THE HISTORY OF THE GRAIL LEGEND
Like the other principal Round Table stories, the story of the Grail came from ancient folk-tales, if not from the mythology, of the insular Celts. Both British and Gaelic Celts knew tales of life-giving or healing vessels analogous to the Grail; and they frequently associated with such a vessel a spear and sometimes a sword. There is even a tale of Irish fairies who had a caldron from which no man ever went away unsatisfied, a spear, a sword, and a “stone of fate” that is perhaps related to the stone “hoving on the water” from which Galahad draws his fated sword. Explanations of the way in which pagan talismans of old Celtic story changed into objects of Christian significance in mediæval story can probably never be more than conjecture. There is no doubt, though, that after the Grail story was incorporated in the great Arthur cycle about 1175, the tendency was to make it more and more significant of mediæval Christianity, perhaps because the mysterious vessel called Grail suggested the sacred mystery of the sacramental cup. So Percival, a good worldly knight, the first hero of the Grail, was superseded in the early thirteenth century by Galahad, invented by an unknown romancer for the sole purpose, apparently, of being an ideally ascetic hero. Already the Grail had become the cup from which Christ drank at the Last Supper, and symbolical of the Communion Cup. A long account had been written of its journey from Palestine to Britain, which is not included in the “Morte d’Arthur.” Marvels in the story were explained after the fashion of the scriptural interpretation of dreams. Sir Lancelot, Galahad’s father, was made to “come but of the eighth degree from our Lord Jesu Christ.” And among the many monkish grafts on the old pagan tree was that so-called “wonderful tale of King Solomon and his wife,” and their three spindles, and Solomon’s ship, all of which is not so “wonderful” as senseless.

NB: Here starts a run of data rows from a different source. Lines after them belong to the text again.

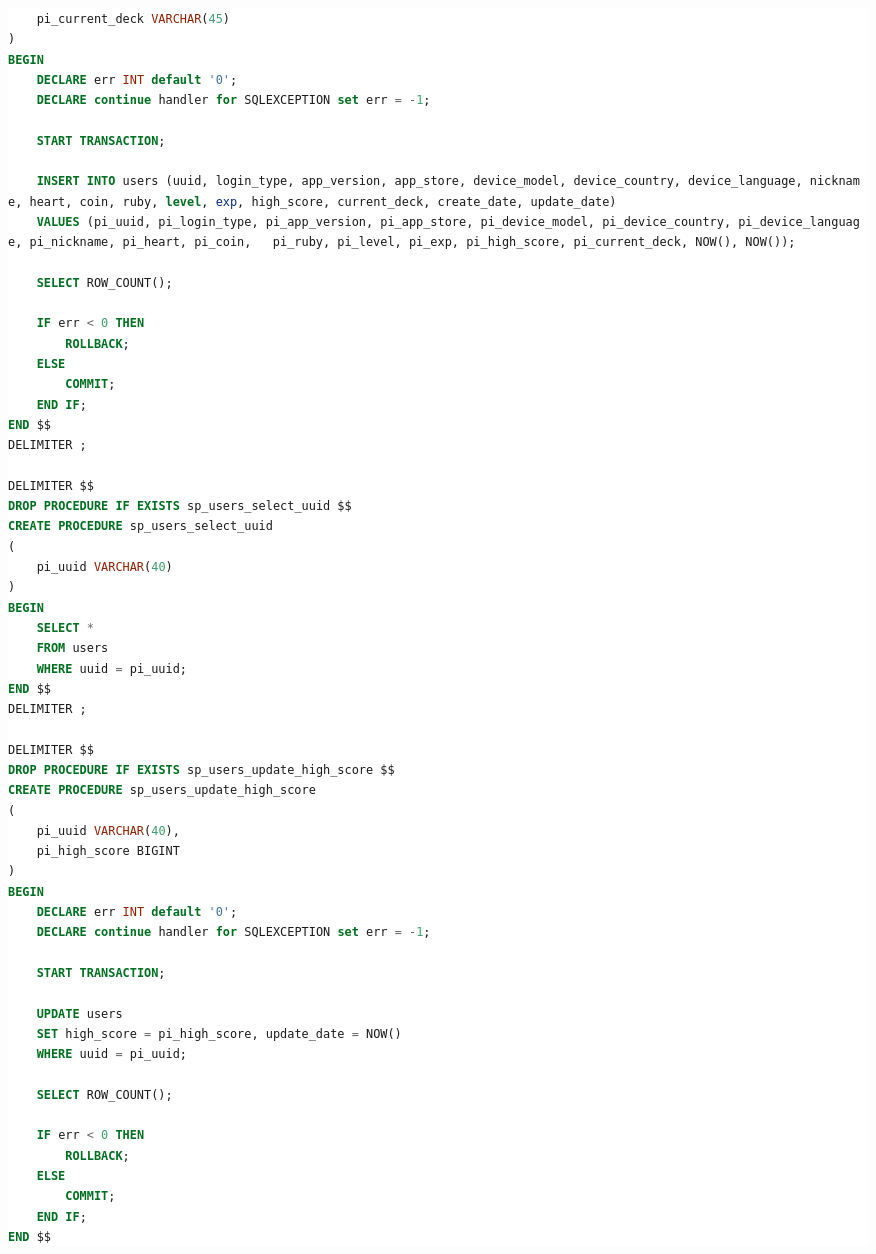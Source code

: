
 ```sql
	pi_current_deck VARCHAR(45)   
)
BEGIN 
    DECLARE err INT default '0';
	DECLARE continue handler for SQLEXCEPTION set err = -1;

	START TRANSACTION;

	INSERT INTO users (uuid, login_type, app_version, app_store, device_model, device_country, device_language, nickname, heart, coin, ruby, level, exp, high_score, current_deck, create_date, update_date) 
    VALUES (pi_uuid, pi_login_type, pi_app_version, pi_app_store, pi_device_model, pi_device_country, pi_device_language, pi_nickname, pi_heart, pi_coin,	pi_ruby, pi_level, pi_exp, pi_high_score, pi_current_deck, NOW(), NOW());

    SELECT ROW_COUNT();

    IF err < 0 THEN
 	    ROLLBACK;
    ELSE
 	    COMMIT;
    END IF;
END $$
DELIMITER ;

DELIMITER $$
DROP PROCEDURE IF EXISTS sp_users_select_uuid $$
CREATE PROCEDURE sp_users_select_uuid
(
	pi_uuid VARCHAR(40)
)
BEGIN 
	SELECT * 
    FROM users 
    WHERE uuid = pi_uuid;
END $$
DELIMITER ;

DELIMITER $$
DROP PROCEDURE IF EXISTS sp_users_update_high_score $$
CREATE PROCEDURE sp_users_update_high_score
(
	pi_uuid VARCHAR(40),
   	pi_high_score BIGINT
)
BEGIN 
    DECLARE err INT default '0';
	DECLARE continue handler for SQLEXCEPTION set err = -1;

	START TRANSACTION;

	UPDATE users
    SET high_score = pi_high_score, update_date = NOW()
    WHERE uuid = pi_uuid;

    SELECT ROW_COUNT();

    IF err < 0 THEN
 	    ROLLBACK;
    ELSE
 	    COMMIT;
    END IF;
END $$
```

If Malory’s version of the Grail legend is characteristic of mediæval romance in introducing the superstition and ignorance of mediæval Christianity, it introduces also its mystical beauty. Galahad in his incomprehension of human temptation may lack human sympathy, but he is a very fair picture of innocent youth when, led by “a good old man, and an ancient, clothed all in white,” he comes to sit in the siege perilous, in red arms himself and a “coat of red sendal,” and “a mantel upon his shoulders that was furred with ermine.” He must be a very hard-headed agnostic or insensitive puritan who is not awed by the “alighting” of “the grace of the Holy Ghost” on the knights when the Grail appears miraculously at Arthur’s court, and impressed by the celebration of the Mass at Carbonek and Sarras.
Also in secular ways, Malory’s Grail chapters are typical of mediæval romance. The institution of “courtly love”—that is, a knight’s unquestioning obedience to his lady, such as we see in Lancelot’s devotion to Guinevere—the obligation to the vows of knighthood, with its ideals of frankness, chastity, courtesy, and service to all who are weak and suffering, and also the forgetting of these vows in the heat of human passion—all this may be found in Malory’s chapters of the Grail, as in the rest of his “Morte d’Arthur.” As Caxton〖H. C., xxxix, 20ff.〗 says in the oft-quoted words of his Preface to Malory’s book: “Herein may be seen noble chivalry, courtesy, humanity, friendliness, hardyhood, love, friendship, cowardice, murder, hate, virtue, and sin.” But the general impression of it all is of good rather than evil, “of many joyous and pleasant histories, and noble and renowned acts of humanity, gentleness, and chivalry.”